Аленкин клад. Повести - Иван Краснобрыжий


Люди труда, суровых судеб и жарких сердец стали героями рассказов и повестей Ивана Краснобрыжего.

Содержание:

  • Аленкин клад 1

  • Порог 9

  • Лицом к огню 29

  • Светозаровские миллионы 47

  • Примечания 71

Иван Краснобрыжий
АЛЕНКИН КЛАД
Повести

Иван Краснобрыжий принадлежит к числу тех писателей, которых закаляла жизнь. С тринадцати лет автор этой книги, как он говорит, встретился с жизнью на "ты". В пятнадцать лет он работал грузчиком Майкопского мебельного комбината, затем много лет служил на Балтийском флоте. После службы учился в энергетическом училище, в Литературном институте им. А. М. Горького, работал инженером по наладке электрооборудования на московских заводах…

Люди труда, суровых судеб и жарких сердец стали героями рассказов и повестей Ивана Краснобрыжего. Его перу принадлежат произведения "Журавлиная дорога", "Недовольный человек", "Ласточки", "Рожь в крови"…

Аленкин клад

Глава первая

Тайга под крылом самолета перекатывалась темно-голубыми гривастыми волнами, сверкала верткими речушками, круглыми чашами озер, а когда где-то за Витимом забугрилась ржавыми сопками, сверху похожими на горбы верблюдов, я вспомнил наказ редактора нашей газеты.

- Надо порадовать читателей сочным куском в полосе, - напутствовал меня в дорогу Артем Петрович Шумейкин. - В тайге, куда вы летите, ищет клады Тимофей Елисеевич Криница. Знаете, сколько он богатств отвоевал у природы?.. Неужели ничего не слышали о нем? Стыдно! Совестно, дорогой!

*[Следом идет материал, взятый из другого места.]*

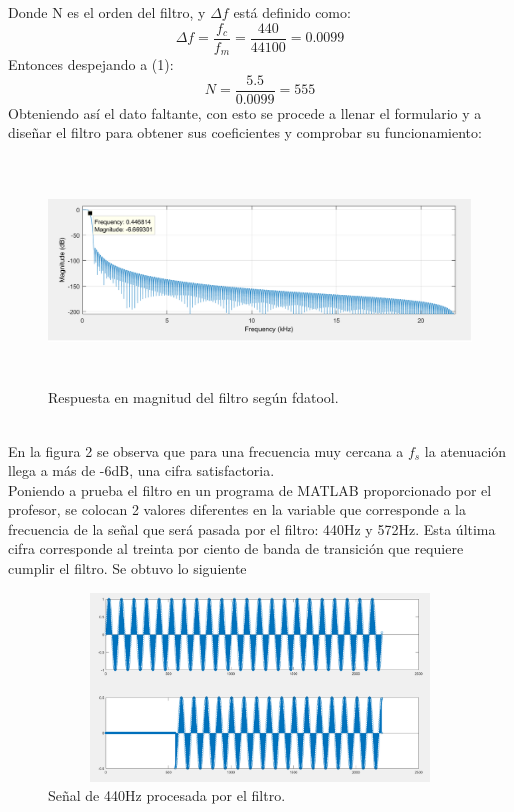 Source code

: \documentclass[12pt]{article}
\begin{document}
Donde N es el orden del filtro, y $\Delta f$ está definido como:
\begin{equation}
    \Delta f = \dfrac{f_{c}}{f_{m}} = \dfrac{440}{44100} = 0.0099
\end{equation}
Entonces despejando a (1):
\begin{equation}
    N = \dfrac{5.5}{0.0099} = 555
\end{equation}
Obteniendo así el dato faltante, con esto se procede a llenar el formulario y a diseñar el filtro para obtener sus coeficientes y comprobar su funcionamiento:
\\
  \begin{figure}[h]
        \centering
        \includegraphics[width=14cm, height=6cm]{imagenes/resp_magn.png}
        \caption{Respuesta en magnitud del filtro según fdatool.}
    \end{figure}
    \\
En la figura 2 se observa que para una frecuencia muy cercana a $f_{s}$ la atenuación llega a más de -6dB, una cifra satisfactoria. 
\\
Poniendo a prueba el filtro en un programa de MATLAB proporcionado por el profesor, se colocan 2 valores diferentes en la variable que corresponde a la frecuencia de la señal que será pasada por el filtro: 440Hz y 572Hz. Esta última cifra corresponde al treinta por ciento de banda de transición que requiere cumplir el filtro. Se obtuvo lo siguiente
  \begin{figure}[h]
        \centering
        \includegraphics[width=14cm, height=5cm]{imagenes/respFIR_440.png}
        \caption{Señal de 440Hz procesada por el filtro.}
    \end{figure}
\end{document}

Артем Петрович вяло улыбнулся и, прохаживаясь по кабинету, со вздохом продолжил:

- Да-а-а… В свое время многие журналисты поломали перья о Криницу. Правда, настоящая удача постигла только… - Шумейкин замялся, покраснел. - Одного только и постигла настоящая удача. Вам советую остановиться на хорошем ученике Елисеевича и, так сказать, в духе преемственности… Короче, газете нужен очерк о первом кладе молодого геолога. Хорошо бы найти девушку-москвичку. Тут и пример для столичной молодежи, и втык другим по тематике…

Самолет нырнул в зеленую промоину между сопок и с шумом, похожим на песню осеннего ветра в раздетом лесу, пошел на посадку. На лысом пятачке он, как резвоногий козлик, сделал три мягких прыжка, взвизгнул тормозами и, хлопая винтом, остановился метрах в десяти от стены корабельных сосен.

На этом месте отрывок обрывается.